**ABOUT THIS EXERCISE**
Output every line from the beginning of the records through the line that contains "## Inspecting the AST", exactly as it appears.

(Dataset items)
-- -- --
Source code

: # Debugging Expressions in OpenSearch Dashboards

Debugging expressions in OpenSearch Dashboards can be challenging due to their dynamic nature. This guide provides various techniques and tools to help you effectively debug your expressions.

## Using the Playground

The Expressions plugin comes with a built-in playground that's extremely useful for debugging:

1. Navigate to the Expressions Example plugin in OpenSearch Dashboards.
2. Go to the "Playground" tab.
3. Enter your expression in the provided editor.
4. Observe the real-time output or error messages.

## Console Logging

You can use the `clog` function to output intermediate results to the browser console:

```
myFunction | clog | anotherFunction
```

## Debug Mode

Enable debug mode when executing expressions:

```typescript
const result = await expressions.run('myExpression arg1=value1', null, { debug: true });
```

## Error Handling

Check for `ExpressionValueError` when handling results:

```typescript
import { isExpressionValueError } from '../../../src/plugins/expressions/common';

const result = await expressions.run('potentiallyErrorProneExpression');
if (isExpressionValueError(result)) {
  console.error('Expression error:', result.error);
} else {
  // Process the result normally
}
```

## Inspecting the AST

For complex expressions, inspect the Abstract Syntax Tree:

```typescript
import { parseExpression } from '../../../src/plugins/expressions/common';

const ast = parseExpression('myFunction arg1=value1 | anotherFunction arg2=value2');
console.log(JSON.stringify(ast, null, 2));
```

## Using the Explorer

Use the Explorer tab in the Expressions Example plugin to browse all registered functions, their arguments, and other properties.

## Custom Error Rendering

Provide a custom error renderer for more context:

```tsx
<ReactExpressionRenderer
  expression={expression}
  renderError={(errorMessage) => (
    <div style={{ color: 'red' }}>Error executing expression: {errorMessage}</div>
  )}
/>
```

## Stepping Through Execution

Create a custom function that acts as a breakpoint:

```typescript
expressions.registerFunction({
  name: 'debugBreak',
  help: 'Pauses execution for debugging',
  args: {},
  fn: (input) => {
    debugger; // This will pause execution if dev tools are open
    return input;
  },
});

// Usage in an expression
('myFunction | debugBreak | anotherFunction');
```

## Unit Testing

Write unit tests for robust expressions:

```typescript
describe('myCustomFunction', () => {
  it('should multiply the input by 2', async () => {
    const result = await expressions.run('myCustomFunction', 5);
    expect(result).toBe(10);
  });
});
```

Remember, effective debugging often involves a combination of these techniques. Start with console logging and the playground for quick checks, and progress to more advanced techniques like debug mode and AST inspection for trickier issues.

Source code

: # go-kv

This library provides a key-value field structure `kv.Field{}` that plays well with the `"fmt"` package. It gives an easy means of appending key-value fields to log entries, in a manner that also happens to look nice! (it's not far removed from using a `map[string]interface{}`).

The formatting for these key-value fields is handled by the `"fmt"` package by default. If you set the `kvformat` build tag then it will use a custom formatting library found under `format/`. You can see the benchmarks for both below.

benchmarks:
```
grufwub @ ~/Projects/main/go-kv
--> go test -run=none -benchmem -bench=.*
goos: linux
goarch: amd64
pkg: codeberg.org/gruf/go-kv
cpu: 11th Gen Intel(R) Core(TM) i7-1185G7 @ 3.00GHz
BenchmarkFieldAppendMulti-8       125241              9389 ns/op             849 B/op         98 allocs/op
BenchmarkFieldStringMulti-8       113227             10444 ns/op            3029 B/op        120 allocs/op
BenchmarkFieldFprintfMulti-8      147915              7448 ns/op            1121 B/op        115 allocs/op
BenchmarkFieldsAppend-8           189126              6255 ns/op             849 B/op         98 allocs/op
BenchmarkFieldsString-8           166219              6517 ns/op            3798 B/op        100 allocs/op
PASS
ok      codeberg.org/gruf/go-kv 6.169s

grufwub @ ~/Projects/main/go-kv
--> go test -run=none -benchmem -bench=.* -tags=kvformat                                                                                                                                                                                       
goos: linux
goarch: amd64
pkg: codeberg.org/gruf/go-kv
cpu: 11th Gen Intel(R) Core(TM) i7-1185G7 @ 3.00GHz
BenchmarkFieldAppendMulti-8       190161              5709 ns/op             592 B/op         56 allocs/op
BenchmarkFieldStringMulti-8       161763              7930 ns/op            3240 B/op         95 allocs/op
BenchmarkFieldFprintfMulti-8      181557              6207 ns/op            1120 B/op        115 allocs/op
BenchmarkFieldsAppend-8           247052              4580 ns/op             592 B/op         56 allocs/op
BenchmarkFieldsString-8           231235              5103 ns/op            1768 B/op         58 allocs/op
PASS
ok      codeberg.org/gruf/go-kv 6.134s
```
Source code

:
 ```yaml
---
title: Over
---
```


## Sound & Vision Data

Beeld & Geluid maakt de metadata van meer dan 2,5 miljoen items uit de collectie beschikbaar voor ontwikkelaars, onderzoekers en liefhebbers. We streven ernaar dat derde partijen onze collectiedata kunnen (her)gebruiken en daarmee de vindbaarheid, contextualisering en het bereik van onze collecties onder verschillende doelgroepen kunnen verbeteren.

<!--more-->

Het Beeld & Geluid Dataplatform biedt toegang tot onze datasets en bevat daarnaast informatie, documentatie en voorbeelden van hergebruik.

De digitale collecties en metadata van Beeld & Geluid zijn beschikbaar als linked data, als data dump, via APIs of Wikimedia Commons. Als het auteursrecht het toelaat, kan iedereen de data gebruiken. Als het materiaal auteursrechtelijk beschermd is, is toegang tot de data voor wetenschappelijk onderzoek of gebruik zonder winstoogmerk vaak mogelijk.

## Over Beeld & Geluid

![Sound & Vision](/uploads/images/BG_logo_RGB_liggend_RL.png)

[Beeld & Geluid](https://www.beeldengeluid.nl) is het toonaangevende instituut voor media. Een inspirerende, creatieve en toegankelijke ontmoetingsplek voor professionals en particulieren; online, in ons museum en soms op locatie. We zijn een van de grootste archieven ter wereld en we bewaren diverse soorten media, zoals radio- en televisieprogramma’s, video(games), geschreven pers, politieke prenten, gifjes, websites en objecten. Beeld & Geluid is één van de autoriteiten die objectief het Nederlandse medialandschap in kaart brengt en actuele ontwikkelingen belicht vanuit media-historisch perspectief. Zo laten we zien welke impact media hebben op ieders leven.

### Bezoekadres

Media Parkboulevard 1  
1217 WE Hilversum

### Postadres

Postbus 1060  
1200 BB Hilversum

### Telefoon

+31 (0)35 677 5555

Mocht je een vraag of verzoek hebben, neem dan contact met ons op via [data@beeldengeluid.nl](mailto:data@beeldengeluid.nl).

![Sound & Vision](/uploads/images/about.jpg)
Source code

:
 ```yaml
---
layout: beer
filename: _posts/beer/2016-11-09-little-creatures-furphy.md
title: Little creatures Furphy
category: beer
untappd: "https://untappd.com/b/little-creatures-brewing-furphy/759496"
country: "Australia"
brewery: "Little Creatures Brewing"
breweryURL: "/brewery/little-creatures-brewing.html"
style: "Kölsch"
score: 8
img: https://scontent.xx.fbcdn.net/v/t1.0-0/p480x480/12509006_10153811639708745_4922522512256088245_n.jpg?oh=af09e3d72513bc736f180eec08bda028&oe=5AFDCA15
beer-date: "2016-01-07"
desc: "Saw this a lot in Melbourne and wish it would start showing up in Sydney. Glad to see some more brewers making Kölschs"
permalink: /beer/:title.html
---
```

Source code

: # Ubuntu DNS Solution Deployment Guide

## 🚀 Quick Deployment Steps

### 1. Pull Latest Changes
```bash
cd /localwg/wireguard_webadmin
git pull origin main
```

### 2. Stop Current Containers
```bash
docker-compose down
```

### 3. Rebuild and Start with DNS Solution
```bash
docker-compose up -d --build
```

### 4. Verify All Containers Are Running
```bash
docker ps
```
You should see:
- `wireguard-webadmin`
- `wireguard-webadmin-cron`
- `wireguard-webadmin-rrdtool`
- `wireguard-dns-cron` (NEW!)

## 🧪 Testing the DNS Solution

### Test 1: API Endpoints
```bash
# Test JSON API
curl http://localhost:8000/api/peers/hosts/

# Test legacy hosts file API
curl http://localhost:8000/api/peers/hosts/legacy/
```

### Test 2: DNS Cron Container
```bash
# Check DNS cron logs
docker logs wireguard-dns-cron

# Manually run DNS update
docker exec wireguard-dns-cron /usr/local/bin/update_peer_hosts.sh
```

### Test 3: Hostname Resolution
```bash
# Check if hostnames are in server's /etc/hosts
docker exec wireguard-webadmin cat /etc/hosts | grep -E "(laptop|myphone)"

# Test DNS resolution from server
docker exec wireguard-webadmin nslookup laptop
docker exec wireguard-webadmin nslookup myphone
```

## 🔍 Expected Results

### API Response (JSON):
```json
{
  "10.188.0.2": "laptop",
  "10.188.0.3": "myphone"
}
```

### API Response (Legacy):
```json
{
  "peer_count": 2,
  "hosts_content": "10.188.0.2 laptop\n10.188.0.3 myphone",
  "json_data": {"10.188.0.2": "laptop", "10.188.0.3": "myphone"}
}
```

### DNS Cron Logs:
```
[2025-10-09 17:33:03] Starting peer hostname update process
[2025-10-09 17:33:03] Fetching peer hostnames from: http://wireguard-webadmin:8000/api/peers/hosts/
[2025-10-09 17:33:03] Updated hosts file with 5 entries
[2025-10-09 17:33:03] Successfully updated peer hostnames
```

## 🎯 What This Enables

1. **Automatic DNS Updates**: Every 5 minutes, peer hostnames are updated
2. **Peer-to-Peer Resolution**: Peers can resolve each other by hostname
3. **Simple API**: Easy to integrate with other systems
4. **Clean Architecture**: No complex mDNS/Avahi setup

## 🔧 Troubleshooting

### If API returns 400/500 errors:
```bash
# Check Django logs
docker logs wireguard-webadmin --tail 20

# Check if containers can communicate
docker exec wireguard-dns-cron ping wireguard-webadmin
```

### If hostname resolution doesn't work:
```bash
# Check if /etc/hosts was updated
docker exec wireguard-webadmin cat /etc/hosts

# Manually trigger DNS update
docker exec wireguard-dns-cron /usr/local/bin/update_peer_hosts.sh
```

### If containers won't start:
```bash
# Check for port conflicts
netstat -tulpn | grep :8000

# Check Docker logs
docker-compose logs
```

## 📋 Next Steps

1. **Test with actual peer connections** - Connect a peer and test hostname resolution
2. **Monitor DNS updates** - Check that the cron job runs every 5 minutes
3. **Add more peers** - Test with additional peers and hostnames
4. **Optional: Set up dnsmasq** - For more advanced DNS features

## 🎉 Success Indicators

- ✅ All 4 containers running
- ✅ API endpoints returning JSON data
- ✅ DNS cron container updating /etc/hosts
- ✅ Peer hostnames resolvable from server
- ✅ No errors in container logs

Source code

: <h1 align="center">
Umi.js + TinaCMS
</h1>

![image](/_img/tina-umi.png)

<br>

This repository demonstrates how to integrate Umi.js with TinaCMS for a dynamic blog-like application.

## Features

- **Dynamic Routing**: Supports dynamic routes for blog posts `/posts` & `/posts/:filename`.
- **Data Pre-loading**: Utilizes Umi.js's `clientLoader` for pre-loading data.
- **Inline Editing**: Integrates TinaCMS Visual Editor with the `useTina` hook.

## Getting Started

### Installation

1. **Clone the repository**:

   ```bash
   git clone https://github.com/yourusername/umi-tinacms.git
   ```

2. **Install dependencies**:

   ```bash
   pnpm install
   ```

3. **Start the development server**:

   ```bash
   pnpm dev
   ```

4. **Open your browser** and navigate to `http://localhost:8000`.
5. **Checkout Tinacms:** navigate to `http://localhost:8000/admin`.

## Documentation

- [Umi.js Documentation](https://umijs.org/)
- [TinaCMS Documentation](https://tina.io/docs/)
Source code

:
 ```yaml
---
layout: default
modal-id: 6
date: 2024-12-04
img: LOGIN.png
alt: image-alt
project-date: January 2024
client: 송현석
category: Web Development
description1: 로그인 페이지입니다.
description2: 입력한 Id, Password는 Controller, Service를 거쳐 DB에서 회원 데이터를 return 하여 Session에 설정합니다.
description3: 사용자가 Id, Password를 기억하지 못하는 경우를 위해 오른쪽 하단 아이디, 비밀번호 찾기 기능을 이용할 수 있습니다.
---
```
-- -- --
**WRITTEN RESPONSE**
Source code

: # Debugging Expressions in OpenSearch Dashboards

Debugging expressions in OpenSearch Dashboards can be challenging due to their dynamic nature. This guide provides various techniques and tools to help you effectively debug your expressions.

## Using the Playground

The Expressions plugin comes with a built-in playground that's extremely useful for debugging:

1. Navigate to the Expressions Example plugin in OpenSearch Dashboards.
2. Go to the "Playground" tab.
3. Enter your expression in the provided editor.
4. Observe the real-time output or error messages.

## Console Logging

You can use the `clog` function to output intermediate results to the browser console:

```
myFunction | clog | anotherFunction
```

## Debug Mode

Enable debug mode when executing expressions:

```typescript
const result = await expressions.run('myExpression arg1=value1', null, { debug: true });
```

## Error Handling

Check for `ExpressionValueError` when handling results:

```typescript
import { isExpressionValueError } from '../../../src/plugins/expressions/common';

const result = await expressions.run('potentiallyErrorProneExpression');
if (isExpressionValueError(result)) {
  console.error('Expression error:', result.error);
} else {
  // Process the result normally
}
```

## Inspecting the AST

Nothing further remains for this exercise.